* [Directions]: Exclude the images and transcribe the entries below precisely.

<<<<

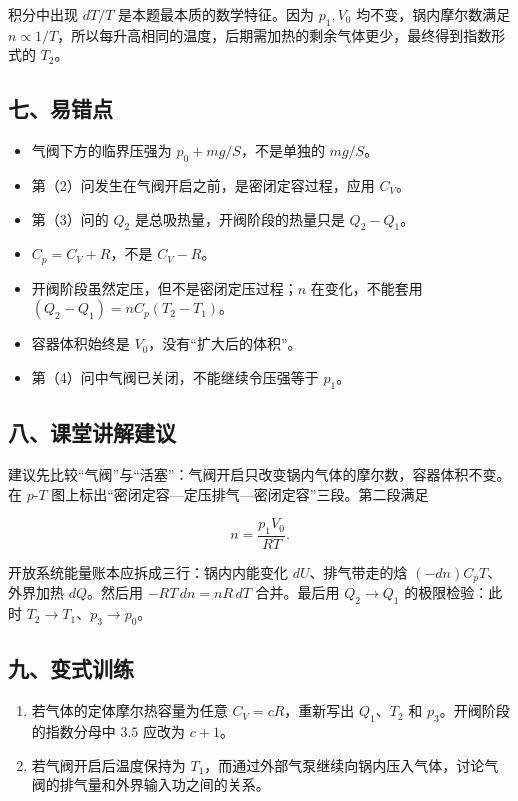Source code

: \documentclass[12pt,a4paper,UTF8]{ctexart}
\newcommand{\tightlist}{\setlength{\itemsep}{0pt}\setlength{\parskip}{0pt}}
\begin{document}
积分中出现 \(dT/T\) 是本题最本质的数学特征。因为 \(p_1,V_0\)
均不变，锅内摩尔数满足
\(n\propto1/T\)，所以每升高相同的温度，后期需加热的剩余气体更少，最终得到指数形式的
\(T_2\)。

\subsection{七、易错点}\label{ux4e03ux6613ux9519ux70b9-5}

\begin{itemize}
\tightlist
\item
  气阀下方的临界压强为 \(p_0+mg/S\)，不是单独的 \(mg/S\)。
\item
  第（2）问发生在气阀开启之前，是密闭定容过程，应用 \(C_V\)。
\item
  第（3）问的 \(Q_2\) 是总吸热量，开阀阶段的热量只是 \(Q_2-Q_1\)。
\item
  \(C_p=C_V+R\)，不是 \(C_V-R\)。
\item
  开阀阶段虽然定压，但不是密闭定压过程；\(n\) 在变化，不能套用
  \((Q_2-Q_1)=nC_p(T_2-T_1)\)。
\item
  容器体积始终是 \(V_0\)，没有``扩大后的体积''。
\item
  第（4）问中气阀已关闭，不能继续令压强等于 \(p_1\)。
\end{itemize}

\subsection{八、课堂讲解建议}\label{ux516bux8bfeux5802ux8bb2ux89e3ux5efaux8bae-5}

建议先比较``气阀''与``活塞''：气阀开启只改变锅内气体的摩尔数，容器体积不变。在
\(p\)-\(T\) 图上标出``密闭定容---定压排气---密闭定容''三段。第二段满足

\[n=\frac{p_1V_0}{RT}.\]

开放系统能量账本应拆成三行：锅内内能变化 \(dU\)、排气带走的焓
\((-dn)C_pT\)、外界加热 \(dQ\)。然后用 \(-RT\,dn=nR\,dT\) 合并。最后用
\(Q_2\to Q_1\) 的极限检验：此时 \(T_2\to T_1\)、\(p_3\to p_0\)。

\subsection{九、变式训练}\label{ux4e5dux53d8ux5f0fux8badux7ec3-5}

\begin{enumerate}
\def\labelenumi{\arabic{enumi}.}
\tightlist
\item
  若气体的定体摩尔热容量为任意 \(C_V=cR\)，重新写出 \(Q_1\)、\(T_2\) 和
  \(p_3\)。开阀阶段的指数分母中 \(3.5\) 应改为 \(c+1\)。
\item
  若气阀开启后温度保持为
  \(T_1\)，而通过外部气泵继续向锅内压入气体，讨论气阀的排气量和外界输入功之间的关系。
\end{enumerate}
\end{document}
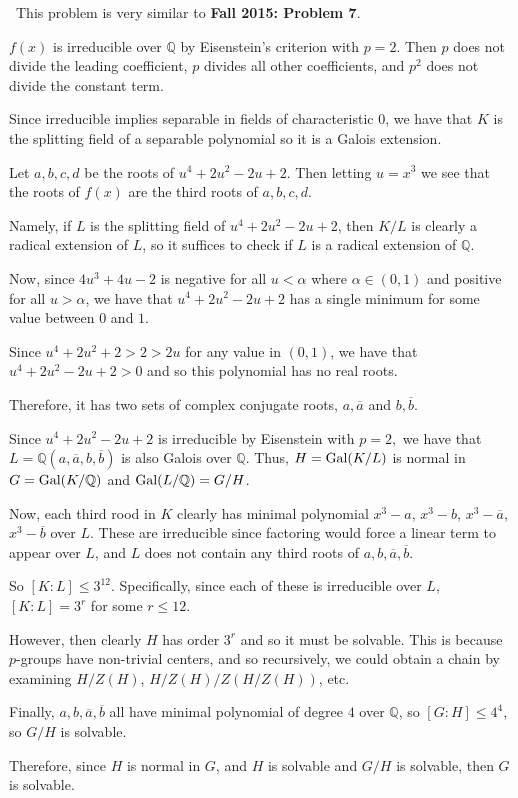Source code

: \documentclass[12pt]{Qual}
\begin{document}
\begin{solution}$\,$
This problem is very similar to \textbf{Fall 2015: Problem 7}.

$f(x)$ is irreducible over $\mathbb{Q}$ by Eisenstein's criterion with $p=2$. Then $p$ does not divide the leading coefficient, $p$ divides all other coefficients, and $p^2$ does not divide the constant term.

Since irreducible implies separable in fields of characteristic $0$, we have that $K$ is the splitting field of a separable polynomial so it is a Galois extension.

Let $a,b,c,d$ be the roots of $u^4+2u^2-2u+2$. Then letting $u=x^3$ we see that the roots of $f(x)$ are the third roots of $a,b,c,d$.

Namely, if $L$ is the splitting field of $u^4+2u^2-2u+2$, then $K/L$ is clearly a radical extension of $L$, so it suffices to check if $L$ is a radical extension of $\mathbb{Q}$.

Now, since $4u^3+4u-2$ is negative for all $u<\alpha$ where $\alpha\in(0,1)$ and positive for all $u>\alpha$, we have that $u^4+2u^2-2u+2$ has a single minimum for some value between $0$ and $1$.

Since $u^4+2u^2+2>2>2u$ for any value in $(0,1)$, we have that $u^4+2u^2-2u+2>0$ and so this polynomial has no real roots.

Therefore, it has two sets of complex conjugate roots, $a,\overline{a}$ and $b,\overline{b}$.

Since $u^4+2u^2-2u+2$ is irreducible by Eisenstein with $p=2,$ we have that $L=\mathbb{Q}(a,\overline{a},b,\overline{b})$ is also Galois over $\mathbb{Q}$. Thus, $H=\text{Gal}(K/L)$ is normal in $G=\text{Gal}(K/\mathbb{Q})$ and $\text{Gal}(L/\mathbb{Q})=G/H$.

Now, each third rood in $K$ clearly has minimal polynomial $x^3-a$, $x^3-b$, $x^3-\overline{a}$, $x^3-\overline{b}$ over $L$. These are irreducible since factoring would force a linear term to appear over $L$, and $L$ does not contain any third roots of $a,b,\overline{a},\overline{b}$.

So $[K:L]\le 3^{12}$. Specifically, since each of these is irreducible over $L$, $[K:L]=3^r$ for some $r\le12$.

However, then clearly $H$ has order $3^r$ and so it must be solvable. This is because $p$-groups have non-trivial centers, and so recursively, we could obtain a chain by examining $H/Z(H)$, $H/Z(H)/Z(H/Z(H))$, etc.

Finally, $a,b,\overline{a}, \overline{b}$ all have minimal polynomial of degree $4$ over $\mathbb{Q}$, so $[G:H]\le 4^4$, so $G/H$ is solvable.

Therefore, since $H$ is normal in $G$, and $H$ is solvable and $G/H$ is solvable, then $G$ is solvable.
\end{solution}
\newpage
\end{document}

>>>>

* [Answer for the task]:
Source code

: \documentclass[12pt,a4paper,UTF8]{ctexart}
\newcommand{\tightlist}{\setlength{\itemsep}{0pt}\setlength{\parskip}{0pt}}
\begin{document}
积分中出现 \(dT/T\) 是本题最本质的数学特征。因为 \(p_1,V_0\)
均不变，锅内摩尔数满足
\(n\propto1/T\)，所以每升高相同的温度，后期需加热的剩余气体更少，最终得到指数形式的
\(T_2\)。

\subsection{七、易错点}\label{ux4e03ux6613ux9519ux70b9-5}

\begin{itemize}
\tightlist
\item
  气阀下方的临界压强为 \(p_0+mg/S\)，不是单独的 \(mg/S\)。
\item
  第（2）问发生在气阀开启之前，是密闭定容过程，应用 \(C_V\)。
\item
  第（3）问的 \(Q_2\) 是总吸热量，开阀阶段的热量只是 \(Q_2-Q_1\)。
\item
  \(C_p=C_V+R\)，不是 \(C_V-R\)。
\item
  开阀阶段虽然定压，但不是密闭定压过程；\(n\) 在变化，不能套用
  \((Q_2-Q_1)=nC_p(T_2-T_1)\)。
\item
  容器体积始终是 \(V_0\)，没有``扩大后的体积''。
\item
  第（4）问中气阀已关闭，不能继续令压强等于 \(p_1\)。
\end{itemize}

\subsection{八、课堂讲解建议}\label{ux516bux8bfeux5802ux8bb2ux89e3ux5efaux8bae-5}

建议先比较``气阀''与``活塞''：气阀开启只改变锅内气体的摩尔数，容器体积不变。在
\(p\)-\(T\) 图上标出``密闭定容---定压排气---密闭定容''三段。第二段满足

\[n=\frac{p_1V_0}{RT}.\]

开放系统能量账本应拆成三行：锅内内能变化 \(dU\)、排气带走的焓
\((-dn)C_pT\)、外界加热 \(dQ\)。然后用 \(-RT\,dn=nR\,dT\) 合并。最后用
\(Q_2\to Q_1\) 的极限检验：此时 \(T_2\to T_1\)、\(p_3\to p_0\)。

\subsection{九、变式训练}\label{ux4e5dux53d8ux5f0fux8badux7ec3-5}

\begin{enumerate}
\def\labelenumi{\arabic{enumi}.}
\tightlist
\item
  若气体的定体摩尔热容量为任意 \(C_V=cR\)，重新写出 \(Q_1\)、\(T_2\) 和
  \(p_3\)。开阀阶段的指数分母中 \(3.5\) 应改为 \(c+1\)。
\item
  若气阀开启后温度保持为
  \(T_1\)，而通过外部气泵继续向锅内压入气体，讨论气阀的排气量和外界输入功之间的关系。
\end{enumerate}
\end{document}
Source code

: \documentclass[12pt]{Qual}
\begin{document}
\begin{solution}$\,$
This problem is very similar to \textbf{Fall 2015: Problem 7}.

$f(x)$ is irreducible over $\mathbb{Q}$ by Eisenstein's criterion with $p=2$. Then $p$ does not divide the leading coefficient, $p$ divides all other coefficients, and $p^2$ does not divide the constant term.

Since irreducible implies separable in fields of characteristic $0$, we have that $K$ is the splitting field of a separable polynomial so it is a Galois extension.

Let $a,b,c,d$ be the roots of $u^4+2u^2-2u+2$. Then letting $u=x^3$ we see that the roots of $f(x)$ are the third roots of $a,b,c,d$.

Namely, if $L$ is the splitting field of $u^4+2u^2-2u+2$, then $K/L$ is clearly a radical extension of $L$, so it suffices to check if $L$ is a radical extension of $\mathbb{Q}$.

Now, since $4u^3+4u-2$ is negative for all $u<\alpha$ where $\alpha\in(0,1)$ and positive for all $u>\alpha$, we have that $u^4+2u^2-2u+2$ has a single minimum for some value between $0$ and $1$.

Since $u^4+2u^2+2>2>2u$ for any value in $(0,1)$, we have that $u^4+2u^2-2u+2>0$ and so this polynomial has no real roots.

Therefore, it has two sets of complex conjugate roots, $a,\overline{a}$ and $b,\overline{b}$.

Since $u^4+2u^2-2u+2$ is irreducible by Eisenstein with $p=2,$ we have that $L=\mathbb{Q}(a,\overline{a},b,\overline{b})$ is also Galois over $\mathbb{Q}$. Thus, $H=\text{Gal}(K/L)$ is normal in $G=\text{Gal}(K/\mathbb{Q})$ and $\text{Gal}(L/\mathbb{Q})=G/H$.

Now, each third rood in $K$ clearly has minimal polynomial $x^3-a$, $x^3-b$, $x^3-\overline{a}$, $x^3-\overline{b}$ over $L$. These are irreducible since factoring would force a linear term to appear over $L$, and $L$ does not contain any third roots of $a,b,\overline{a},\overline{b}$.

So $[K:L]\le 3^{12}$. Specifically, since each of these is irreducible over $L$, $[K:L]=3^r$ for some $r\le12$.

However, then clearly $H$ has order $3^r$ and so it must be solvable. This is because $p$-groups have non-trivial centers, and so recursively, we could obtain a chain by examining $H/Z(H)$, $H/Z(H)/Z(H/Z(H))$, etc.

Finally, $a,b,\overline{a}, \overline{b}$ all have minimal polynomial of degree $4$ over $\mathbb{Q}$, so $[G:H]\le 4^4$, so $G/H$ is solvable.

Therefore, since $H$ is normal in $G$, and $H$ is solvable and $G/H$ is solvable, then $G$ is solvable.
\end{solution}
\newpage
\end{document}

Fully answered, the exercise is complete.